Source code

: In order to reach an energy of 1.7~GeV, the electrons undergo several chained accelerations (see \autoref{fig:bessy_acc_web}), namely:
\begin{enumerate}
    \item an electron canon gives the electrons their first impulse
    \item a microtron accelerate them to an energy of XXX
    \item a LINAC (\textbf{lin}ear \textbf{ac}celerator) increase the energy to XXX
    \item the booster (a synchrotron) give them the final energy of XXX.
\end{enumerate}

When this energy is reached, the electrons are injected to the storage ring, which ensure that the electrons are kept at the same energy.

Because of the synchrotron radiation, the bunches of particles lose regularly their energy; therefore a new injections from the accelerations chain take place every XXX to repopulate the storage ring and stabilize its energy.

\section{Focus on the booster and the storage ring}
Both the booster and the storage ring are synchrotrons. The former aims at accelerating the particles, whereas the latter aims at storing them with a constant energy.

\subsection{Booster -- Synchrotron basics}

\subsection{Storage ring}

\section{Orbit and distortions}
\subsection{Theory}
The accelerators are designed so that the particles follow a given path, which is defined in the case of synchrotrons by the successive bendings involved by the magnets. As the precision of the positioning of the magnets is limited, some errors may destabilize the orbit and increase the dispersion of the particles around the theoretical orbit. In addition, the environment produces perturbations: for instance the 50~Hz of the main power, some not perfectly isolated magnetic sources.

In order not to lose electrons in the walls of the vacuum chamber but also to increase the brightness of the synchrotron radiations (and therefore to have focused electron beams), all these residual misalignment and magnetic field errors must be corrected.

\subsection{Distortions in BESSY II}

◇ ◇ ◇ ◇

# Brief
Every line above that contains the word "energy" should be reported.

# Result of the task
: In order to reach an energy of 1.7~GeV, the electrons undergo several chained accelerations (see \autoref{fig:bessy_acc_web}), namely:
    \item a microtron accelerate them to an energy of XXX
    \item a LINAC (\textbf{lin}ear \textbf{ac}celerator) increase the energy to XXX
    \item the booster (a synchrotron) give them the final energy of XXX.
When this energy is reached, the electrons are injected to the storage ring, which ensure that the electrons are kept at the same energy.
Because of the synchrotron radiation, the bunches of particles lose regularly their energy; therefore a new injections from the accelerations chain take place every XXX to repopulate the storage ring and stabilize its energy.
Both the booster and the storage ring are synchrotrons. The former aims at accelerating the particles, whereas the latter aims at storing them with a constant energy.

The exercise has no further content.